Aniston, like I said, has a kind of sweetness that keeps her afloat; Kidman seems to be completely unaware of where she is or what she's doing, and throws herself into the role with the eagerness to be totally energetic and dazzling and comic that a sane actress would reserve for Rosalind in As You Like It or Viola in Twelfth Night, and as a result is fairly enjoyable to watch, if only as a reminder that she's much better at comedy than just about anyone is willing to give her credit for.

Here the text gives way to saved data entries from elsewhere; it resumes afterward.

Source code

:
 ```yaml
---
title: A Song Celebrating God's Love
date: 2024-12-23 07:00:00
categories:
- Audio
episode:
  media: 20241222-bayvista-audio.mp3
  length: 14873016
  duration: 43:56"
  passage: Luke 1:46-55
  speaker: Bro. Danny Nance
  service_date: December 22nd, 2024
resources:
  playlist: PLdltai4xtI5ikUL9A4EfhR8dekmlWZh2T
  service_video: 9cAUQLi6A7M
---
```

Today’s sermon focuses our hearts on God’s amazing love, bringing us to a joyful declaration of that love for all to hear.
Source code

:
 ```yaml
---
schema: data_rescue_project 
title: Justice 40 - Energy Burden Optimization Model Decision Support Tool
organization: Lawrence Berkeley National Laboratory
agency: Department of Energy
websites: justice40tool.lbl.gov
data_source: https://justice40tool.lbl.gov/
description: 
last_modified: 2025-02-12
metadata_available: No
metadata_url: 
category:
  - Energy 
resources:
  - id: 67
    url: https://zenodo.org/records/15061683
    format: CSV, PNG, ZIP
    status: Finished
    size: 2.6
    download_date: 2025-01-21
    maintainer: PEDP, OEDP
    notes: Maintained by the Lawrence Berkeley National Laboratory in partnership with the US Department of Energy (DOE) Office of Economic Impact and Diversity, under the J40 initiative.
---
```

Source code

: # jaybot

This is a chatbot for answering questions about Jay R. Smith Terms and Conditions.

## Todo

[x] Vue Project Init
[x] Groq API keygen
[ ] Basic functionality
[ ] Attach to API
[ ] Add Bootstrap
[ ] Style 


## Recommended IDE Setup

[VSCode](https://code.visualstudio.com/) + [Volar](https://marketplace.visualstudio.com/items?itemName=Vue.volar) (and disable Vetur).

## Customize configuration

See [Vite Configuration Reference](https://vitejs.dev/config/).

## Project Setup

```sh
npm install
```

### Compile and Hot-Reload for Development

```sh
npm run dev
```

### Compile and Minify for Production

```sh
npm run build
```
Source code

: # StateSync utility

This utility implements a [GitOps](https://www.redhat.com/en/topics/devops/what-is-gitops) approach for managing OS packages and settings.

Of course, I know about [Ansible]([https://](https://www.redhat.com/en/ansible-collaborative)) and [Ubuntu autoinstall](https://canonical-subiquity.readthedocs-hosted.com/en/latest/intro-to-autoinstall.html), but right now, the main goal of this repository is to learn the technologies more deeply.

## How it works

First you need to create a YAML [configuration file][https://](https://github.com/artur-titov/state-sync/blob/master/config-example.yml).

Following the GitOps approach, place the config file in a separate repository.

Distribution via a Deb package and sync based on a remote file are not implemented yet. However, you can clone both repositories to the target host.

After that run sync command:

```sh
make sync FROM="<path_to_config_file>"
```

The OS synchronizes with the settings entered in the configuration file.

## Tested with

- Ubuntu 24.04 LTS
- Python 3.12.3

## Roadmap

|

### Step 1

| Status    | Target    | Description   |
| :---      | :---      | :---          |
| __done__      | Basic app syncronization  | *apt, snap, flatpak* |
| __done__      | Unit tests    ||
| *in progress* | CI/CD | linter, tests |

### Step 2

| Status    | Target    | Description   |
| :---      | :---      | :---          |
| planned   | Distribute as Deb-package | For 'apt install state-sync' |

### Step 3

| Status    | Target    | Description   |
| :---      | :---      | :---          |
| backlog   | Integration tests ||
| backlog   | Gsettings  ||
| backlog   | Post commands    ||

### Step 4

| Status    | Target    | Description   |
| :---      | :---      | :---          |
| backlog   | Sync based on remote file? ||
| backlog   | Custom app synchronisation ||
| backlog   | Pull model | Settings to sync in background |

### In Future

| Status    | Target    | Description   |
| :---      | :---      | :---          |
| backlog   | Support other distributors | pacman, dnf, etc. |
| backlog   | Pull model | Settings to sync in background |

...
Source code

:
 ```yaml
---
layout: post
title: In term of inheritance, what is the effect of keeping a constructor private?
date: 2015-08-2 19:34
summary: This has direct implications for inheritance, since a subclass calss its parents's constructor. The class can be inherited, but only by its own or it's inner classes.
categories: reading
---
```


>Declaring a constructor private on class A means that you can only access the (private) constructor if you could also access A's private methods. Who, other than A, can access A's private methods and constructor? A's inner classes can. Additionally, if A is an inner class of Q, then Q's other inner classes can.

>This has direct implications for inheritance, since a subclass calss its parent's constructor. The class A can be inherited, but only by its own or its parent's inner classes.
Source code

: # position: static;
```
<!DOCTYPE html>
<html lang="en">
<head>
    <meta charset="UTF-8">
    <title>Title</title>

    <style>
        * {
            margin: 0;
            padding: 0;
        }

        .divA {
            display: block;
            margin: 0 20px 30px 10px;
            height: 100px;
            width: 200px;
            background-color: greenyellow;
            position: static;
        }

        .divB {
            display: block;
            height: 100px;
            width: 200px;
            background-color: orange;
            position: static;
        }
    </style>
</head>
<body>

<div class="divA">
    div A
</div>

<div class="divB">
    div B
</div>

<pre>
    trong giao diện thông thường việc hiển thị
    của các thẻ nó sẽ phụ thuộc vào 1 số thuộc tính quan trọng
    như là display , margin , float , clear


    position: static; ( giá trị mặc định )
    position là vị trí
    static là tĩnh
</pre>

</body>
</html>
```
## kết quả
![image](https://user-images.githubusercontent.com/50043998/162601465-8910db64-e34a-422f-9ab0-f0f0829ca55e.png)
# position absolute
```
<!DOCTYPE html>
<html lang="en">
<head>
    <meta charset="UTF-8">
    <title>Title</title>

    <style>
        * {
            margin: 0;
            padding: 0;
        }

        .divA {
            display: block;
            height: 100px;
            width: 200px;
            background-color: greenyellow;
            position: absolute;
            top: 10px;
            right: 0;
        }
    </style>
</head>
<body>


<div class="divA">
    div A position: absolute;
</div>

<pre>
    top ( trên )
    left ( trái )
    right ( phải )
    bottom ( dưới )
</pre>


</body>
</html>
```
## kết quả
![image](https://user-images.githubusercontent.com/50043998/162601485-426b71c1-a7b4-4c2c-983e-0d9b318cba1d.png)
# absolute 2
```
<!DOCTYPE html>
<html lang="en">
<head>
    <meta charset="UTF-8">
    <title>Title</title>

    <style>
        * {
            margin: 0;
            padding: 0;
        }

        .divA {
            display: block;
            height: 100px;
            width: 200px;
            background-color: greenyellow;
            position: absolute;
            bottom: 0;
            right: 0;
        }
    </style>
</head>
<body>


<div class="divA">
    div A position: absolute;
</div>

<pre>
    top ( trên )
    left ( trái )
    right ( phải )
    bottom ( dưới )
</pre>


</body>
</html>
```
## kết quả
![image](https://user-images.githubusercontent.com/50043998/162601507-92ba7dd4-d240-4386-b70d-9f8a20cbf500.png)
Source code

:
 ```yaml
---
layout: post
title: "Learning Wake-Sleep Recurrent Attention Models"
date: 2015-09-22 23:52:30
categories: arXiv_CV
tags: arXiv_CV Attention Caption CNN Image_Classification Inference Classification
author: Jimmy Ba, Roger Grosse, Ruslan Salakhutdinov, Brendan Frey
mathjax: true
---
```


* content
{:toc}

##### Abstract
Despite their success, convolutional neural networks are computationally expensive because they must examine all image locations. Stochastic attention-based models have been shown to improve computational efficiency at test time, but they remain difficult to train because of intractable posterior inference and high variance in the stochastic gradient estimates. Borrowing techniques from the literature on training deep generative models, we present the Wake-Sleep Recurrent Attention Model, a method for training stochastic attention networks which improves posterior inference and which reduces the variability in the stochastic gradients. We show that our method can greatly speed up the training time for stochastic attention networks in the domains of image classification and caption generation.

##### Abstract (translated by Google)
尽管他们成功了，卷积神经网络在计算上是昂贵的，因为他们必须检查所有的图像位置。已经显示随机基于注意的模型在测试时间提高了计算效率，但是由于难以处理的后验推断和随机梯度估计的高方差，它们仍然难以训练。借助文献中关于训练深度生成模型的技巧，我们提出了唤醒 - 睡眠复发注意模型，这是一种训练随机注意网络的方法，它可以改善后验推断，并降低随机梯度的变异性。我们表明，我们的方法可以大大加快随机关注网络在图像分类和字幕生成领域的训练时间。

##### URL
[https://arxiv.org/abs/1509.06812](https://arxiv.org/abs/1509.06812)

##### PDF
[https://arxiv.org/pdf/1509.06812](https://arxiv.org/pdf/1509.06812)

And some of the lines, honestly, are amusing: about one in every fifteen or twenty, let's say, a poor ratio but not a barbaric one. But that's about the nicest I can say for the movie. It's long, and sour, and peopled by the most opaque, inscrutable, unendurable cast of a comedy imaginable. By the end I couldn't help but think that Katherine's ex, the kid's absent dad, the one that Danny ends up replacing in the inevitable "the two biggest stars pair up" ending that is not otherwise motivated by anything in either Sandler or Aniston's performances... that is to say, Katherine's ex is the only character who worked and made sense. If my family was as shockingly awful as his, I'd do whatever I could to run away, too.